The first light of an HI line, pulsar, and maser emissions was achieved with the L-band receiver in 2022, respectively, which were publicized via NARIT facebook below:
Key science cases achievable with the 40-m TNRT for a wide-variety of research fields and the wide-coverage of observable frequencies: pulsar, fast radio burst, gravitational wave, star formation, galaxy, active galactic nucleus (AGN), evolved star, chemically peculiar star, maser, and geodesy, were published as a white paper in arXiv website on 12 October 2022 below:
White paper: Jaroenjittichai, P., Sugiyama, K., Kramer, B. H., Soonthornthum, B., et al., "Sciences with Thai National Radio Telescope", 2022, arXiv:2210.04926.

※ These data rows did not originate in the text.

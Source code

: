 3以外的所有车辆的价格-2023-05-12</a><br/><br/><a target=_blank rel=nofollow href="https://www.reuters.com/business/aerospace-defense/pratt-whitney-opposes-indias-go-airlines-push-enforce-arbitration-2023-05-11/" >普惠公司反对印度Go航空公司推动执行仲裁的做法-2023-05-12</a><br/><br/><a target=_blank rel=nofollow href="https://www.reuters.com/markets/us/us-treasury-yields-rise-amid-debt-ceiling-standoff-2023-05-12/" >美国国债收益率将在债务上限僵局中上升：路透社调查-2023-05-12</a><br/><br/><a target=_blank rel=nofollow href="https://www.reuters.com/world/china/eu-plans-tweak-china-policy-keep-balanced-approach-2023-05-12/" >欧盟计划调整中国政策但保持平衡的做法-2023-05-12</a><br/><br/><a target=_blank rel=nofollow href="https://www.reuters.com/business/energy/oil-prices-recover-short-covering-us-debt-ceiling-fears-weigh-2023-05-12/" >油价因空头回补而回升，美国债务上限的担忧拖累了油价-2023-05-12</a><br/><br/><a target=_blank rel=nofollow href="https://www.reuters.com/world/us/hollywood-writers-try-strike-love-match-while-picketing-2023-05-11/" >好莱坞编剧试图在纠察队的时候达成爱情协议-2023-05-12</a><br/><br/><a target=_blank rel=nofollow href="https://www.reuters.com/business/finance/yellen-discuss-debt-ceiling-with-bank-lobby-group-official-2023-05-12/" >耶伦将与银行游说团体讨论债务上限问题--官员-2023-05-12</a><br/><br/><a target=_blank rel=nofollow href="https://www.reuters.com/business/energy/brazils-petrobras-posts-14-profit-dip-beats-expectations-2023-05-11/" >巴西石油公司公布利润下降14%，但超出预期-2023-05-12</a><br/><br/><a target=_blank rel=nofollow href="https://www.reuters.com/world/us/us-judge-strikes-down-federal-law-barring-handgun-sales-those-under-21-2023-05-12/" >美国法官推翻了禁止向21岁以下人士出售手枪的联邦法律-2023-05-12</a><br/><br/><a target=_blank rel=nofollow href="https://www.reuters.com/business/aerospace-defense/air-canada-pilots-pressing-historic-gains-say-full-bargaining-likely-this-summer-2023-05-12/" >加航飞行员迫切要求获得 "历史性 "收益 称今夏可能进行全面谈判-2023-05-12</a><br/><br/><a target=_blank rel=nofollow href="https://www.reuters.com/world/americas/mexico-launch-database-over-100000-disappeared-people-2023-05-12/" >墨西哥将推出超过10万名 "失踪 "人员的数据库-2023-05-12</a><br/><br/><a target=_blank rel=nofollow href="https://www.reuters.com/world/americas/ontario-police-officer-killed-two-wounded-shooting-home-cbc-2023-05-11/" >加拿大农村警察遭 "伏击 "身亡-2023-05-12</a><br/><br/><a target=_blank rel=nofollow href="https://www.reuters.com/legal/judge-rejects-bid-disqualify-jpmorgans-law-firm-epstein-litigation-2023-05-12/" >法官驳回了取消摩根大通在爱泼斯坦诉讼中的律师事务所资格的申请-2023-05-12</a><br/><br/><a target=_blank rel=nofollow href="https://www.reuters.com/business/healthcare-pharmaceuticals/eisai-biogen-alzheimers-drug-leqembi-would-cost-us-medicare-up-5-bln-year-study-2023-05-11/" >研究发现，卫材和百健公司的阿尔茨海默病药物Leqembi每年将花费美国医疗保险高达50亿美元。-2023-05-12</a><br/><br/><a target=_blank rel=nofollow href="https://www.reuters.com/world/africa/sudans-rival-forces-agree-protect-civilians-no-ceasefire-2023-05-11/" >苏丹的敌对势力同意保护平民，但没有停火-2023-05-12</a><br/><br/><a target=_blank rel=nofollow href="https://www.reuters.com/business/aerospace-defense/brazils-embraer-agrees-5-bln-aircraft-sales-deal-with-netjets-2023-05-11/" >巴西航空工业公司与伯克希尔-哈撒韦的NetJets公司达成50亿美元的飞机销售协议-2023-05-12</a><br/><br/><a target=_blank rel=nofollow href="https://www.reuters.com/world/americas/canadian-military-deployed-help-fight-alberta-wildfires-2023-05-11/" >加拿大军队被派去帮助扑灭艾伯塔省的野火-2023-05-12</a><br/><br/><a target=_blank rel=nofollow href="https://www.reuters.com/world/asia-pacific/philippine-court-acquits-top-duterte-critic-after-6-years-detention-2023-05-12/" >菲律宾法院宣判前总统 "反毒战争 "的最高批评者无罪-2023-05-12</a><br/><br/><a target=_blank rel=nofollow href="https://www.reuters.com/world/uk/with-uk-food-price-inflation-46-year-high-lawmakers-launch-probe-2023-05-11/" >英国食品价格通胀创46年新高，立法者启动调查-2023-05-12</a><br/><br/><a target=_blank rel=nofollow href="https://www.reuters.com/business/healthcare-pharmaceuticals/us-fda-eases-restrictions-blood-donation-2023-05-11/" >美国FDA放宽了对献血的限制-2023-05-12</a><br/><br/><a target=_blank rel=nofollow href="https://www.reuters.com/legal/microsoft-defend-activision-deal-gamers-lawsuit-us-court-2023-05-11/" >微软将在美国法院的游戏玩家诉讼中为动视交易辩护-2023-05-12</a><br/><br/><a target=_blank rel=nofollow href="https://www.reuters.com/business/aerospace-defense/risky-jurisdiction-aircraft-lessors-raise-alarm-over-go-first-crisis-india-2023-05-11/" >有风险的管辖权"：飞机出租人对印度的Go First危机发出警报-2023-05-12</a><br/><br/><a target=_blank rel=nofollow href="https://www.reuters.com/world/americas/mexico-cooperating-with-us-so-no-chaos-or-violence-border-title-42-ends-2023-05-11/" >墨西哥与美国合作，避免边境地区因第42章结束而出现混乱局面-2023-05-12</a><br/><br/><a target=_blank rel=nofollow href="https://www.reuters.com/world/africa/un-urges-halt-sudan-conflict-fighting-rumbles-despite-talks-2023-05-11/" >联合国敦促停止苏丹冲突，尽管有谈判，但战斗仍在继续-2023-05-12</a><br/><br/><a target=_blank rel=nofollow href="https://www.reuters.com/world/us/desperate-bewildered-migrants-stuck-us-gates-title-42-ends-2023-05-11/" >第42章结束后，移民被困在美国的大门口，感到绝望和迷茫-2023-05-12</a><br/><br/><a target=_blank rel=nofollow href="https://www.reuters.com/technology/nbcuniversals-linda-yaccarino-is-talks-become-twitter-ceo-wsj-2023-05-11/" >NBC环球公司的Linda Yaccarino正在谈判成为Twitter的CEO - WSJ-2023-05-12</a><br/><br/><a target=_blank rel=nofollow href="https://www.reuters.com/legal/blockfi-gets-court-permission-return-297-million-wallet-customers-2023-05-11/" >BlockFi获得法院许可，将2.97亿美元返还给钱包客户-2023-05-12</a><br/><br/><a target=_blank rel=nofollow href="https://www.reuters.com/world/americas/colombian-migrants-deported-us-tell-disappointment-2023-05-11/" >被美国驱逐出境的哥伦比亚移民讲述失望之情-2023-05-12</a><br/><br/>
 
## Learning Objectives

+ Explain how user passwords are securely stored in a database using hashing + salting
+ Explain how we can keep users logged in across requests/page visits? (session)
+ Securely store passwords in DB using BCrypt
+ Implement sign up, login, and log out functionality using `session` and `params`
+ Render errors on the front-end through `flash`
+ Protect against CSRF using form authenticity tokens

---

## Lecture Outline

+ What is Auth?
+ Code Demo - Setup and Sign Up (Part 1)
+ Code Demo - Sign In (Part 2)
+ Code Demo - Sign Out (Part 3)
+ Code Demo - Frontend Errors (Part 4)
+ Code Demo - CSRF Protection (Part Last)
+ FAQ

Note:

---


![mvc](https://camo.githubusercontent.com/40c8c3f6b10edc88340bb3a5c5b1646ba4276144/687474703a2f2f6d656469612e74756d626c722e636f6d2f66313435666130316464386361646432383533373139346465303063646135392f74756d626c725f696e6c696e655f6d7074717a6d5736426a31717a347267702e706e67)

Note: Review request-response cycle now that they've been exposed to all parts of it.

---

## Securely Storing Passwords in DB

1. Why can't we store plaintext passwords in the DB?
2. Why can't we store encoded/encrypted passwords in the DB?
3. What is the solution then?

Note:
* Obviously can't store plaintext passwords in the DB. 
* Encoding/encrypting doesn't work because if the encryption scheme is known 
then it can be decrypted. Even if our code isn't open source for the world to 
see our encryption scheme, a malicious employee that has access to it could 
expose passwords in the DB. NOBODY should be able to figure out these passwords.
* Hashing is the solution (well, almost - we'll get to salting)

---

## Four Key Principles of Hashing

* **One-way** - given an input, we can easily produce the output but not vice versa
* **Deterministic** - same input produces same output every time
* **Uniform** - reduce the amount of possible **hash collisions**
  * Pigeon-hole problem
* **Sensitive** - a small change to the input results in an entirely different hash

Future Vision of the TNRO Project, as shown in figure 1-2.
For upgrading the 40-m TNRT, we are on-going developing
- C/X/Ku-bands receiver (4.5-13.6 GHz), in collaboration with CETC16
- Q/W-bands receiver (35-50 and 75-115 GHz), in collaboration with Korea Astronomy and Space Science Institute (KASI)
- Phased Array Feed for 0.7-2.1 GHz, in the design study phase
On the other hand, in addition to facilitating a 13-m VGOS station in TNRO site in collaboration with SHAO that will be launched in 2024, we are in on-going planning to build another VGOS station in Songkhla, the southern part of Thailand, at a distance of 1,330 km from Chiang Mai, allowing extensive applications in geodesy and tectonic studies covering the two different Eurasian and Sunda plates in South-East Asia. A receiver installed at the Songkhla VGOS has been developed in collaboration with Yebes Observatory, IGN. Futhermore, there are other possible candidate antennas available for radio astronomy in Thailand: telecommunication antennas with the diameter of 32-m at the campus of CAT Telecom Public Company Limited in Chonburi and Ubon Ratchathani, the central and eastern part of Thailand. These antennas will potentially be converted into radio telescopes with a similar technique used for the Yamaguchi 32-m, Hitachi and Takahagi 32-m, Warkworth 30-m radio telescopes, and so on.
Completing these plans will result in the establishment of a National Very-Long-Baseline-Interferometry (VLBI) Array in Thailand (TVA: Thai National VLBI Array), aiming to be launched since 2026 in C/X/Ku-bands and possibly in K-band. This TVA will be the solid foundation for establishing a forthcoming regional VLBI network in South-East Asia: South-East Asian VLBI Network (SEAVN), in collaboration with Institut Teknologi Bandung (ITB) in Indonesia, Universiti Malaya (UM) in Malaysia, and Vietnam National Space Center in Vietnam.
Figure 1-2: Future vision of the TNRO project.